How I Acquired My First Customers: I created a 30-day giving challenge. I selected 30 people from my network to receive my services. I reached out saying it was "day seven of the 30-Day Giving Challenge." The worst-case scenario was that they rejected my free services. I coached. We brainstormed. I made connections. It created a ripple of momentum for me. And, I got my first two paying clients from it.My Advice: Show up in service of others every day.
Founder and Creative Director of Maison Miru, jewelry for dreamers, thinkers, and makers.
How I Acquired My First Customers: To launch our Ear Bar, we gave away a pair of our signature Tiny Crystal Studs for the price of shipping. We knew we had to do something different to stand out, and this promotion allowed the quality of our jewelry to tell the story. We've had over 70,000 customers come through this promotion — it's what allowed us to scale up to the next level.
My Advice: The most important thing is a bias toward action. Try a lot of things, double down on the things that work, and stop doing the things that don't. Your competitive advantage at this point is being small and nimble. Be okay with trying things that don't scale — that's often where you find the true gems.
Founder of I Heart EBITDA, a fractional CFO consultancy that helps business owners listen to the stories their finances are telling them.
How I Acquired My First Customers: I was told that you learn so much from your first few customers, you should almost be paying them. That really stuck with me. So when I started, I offered my services at break even for the first few proposals. I did this because I knew there were going to be hiccups and it's much easier to get customers when you have customers.
My Advice: Be flexible.
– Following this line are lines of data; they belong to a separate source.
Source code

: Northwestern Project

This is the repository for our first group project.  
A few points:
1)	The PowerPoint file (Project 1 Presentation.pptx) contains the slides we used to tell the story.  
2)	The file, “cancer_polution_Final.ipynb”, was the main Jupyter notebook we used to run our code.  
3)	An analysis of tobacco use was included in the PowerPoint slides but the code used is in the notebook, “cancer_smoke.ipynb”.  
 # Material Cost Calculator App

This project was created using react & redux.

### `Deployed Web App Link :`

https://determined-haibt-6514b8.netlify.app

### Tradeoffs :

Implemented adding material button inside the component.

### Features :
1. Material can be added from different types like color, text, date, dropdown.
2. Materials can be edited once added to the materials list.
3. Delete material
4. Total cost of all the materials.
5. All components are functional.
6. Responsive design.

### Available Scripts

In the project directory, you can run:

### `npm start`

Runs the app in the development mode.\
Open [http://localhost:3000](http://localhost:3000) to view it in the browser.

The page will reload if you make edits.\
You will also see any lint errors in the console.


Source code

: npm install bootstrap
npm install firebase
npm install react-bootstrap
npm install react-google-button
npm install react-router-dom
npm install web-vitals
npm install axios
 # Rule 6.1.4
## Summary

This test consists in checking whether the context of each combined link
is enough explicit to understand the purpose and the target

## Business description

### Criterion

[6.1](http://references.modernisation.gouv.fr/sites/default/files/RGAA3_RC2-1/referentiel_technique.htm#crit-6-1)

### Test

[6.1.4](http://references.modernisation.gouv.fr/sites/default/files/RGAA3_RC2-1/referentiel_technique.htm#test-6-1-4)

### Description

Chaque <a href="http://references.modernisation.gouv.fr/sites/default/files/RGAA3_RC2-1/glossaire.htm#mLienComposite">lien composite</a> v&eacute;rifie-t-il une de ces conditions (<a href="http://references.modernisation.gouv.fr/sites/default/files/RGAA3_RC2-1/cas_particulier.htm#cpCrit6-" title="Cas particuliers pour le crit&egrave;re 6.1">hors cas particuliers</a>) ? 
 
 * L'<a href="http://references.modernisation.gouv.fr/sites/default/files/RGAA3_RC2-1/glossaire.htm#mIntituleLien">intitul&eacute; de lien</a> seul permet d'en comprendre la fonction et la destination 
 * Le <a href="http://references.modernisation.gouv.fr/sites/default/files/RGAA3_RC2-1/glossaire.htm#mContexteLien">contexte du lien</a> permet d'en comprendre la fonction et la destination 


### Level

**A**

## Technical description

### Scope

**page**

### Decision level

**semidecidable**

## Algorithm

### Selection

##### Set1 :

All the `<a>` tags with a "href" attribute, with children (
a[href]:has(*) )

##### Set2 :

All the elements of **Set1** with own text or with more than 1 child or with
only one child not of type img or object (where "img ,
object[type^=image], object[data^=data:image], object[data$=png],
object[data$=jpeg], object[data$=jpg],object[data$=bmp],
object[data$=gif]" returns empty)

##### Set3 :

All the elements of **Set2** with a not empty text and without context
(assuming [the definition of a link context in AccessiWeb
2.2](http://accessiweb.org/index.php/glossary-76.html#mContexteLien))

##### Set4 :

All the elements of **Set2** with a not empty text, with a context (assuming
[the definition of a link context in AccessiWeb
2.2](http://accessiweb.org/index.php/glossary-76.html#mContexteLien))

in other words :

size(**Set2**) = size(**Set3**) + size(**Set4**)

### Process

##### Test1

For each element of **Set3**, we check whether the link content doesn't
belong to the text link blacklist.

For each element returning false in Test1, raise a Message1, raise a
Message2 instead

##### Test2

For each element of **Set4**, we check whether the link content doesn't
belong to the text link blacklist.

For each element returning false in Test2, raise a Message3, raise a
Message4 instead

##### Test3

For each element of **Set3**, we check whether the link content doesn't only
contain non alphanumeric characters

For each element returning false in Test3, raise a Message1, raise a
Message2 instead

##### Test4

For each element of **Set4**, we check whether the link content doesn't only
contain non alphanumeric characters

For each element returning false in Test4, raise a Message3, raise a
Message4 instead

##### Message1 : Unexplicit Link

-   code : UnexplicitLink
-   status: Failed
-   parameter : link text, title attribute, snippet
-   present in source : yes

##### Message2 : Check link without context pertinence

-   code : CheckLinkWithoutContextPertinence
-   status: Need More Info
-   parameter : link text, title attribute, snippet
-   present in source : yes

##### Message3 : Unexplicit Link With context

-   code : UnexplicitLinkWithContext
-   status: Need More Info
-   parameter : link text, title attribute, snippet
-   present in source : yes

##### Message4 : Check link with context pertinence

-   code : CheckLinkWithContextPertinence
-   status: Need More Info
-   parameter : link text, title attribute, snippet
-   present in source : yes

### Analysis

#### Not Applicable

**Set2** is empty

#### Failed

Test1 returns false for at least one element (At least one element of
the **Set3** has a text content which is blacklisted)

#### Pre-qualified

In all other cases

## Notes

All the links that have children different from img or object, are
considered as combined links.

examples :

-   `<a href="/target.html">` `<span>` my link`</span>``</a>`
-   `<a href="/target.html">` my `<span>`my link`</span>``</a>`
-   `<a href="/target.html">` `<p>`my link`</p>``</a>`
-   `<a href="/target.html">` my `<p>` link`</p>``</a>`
I'm not suggesting you work for free or compromise on the big stuff, but being more flexible on client types and sizes early on can really help you hone in on your avatar customer. I actually learned more from the wrong clients than I did from ones that went really well.
Founder of The Business of Community, a resource for membership sites and course creators to launch online communities that are engines for real connection and belonging.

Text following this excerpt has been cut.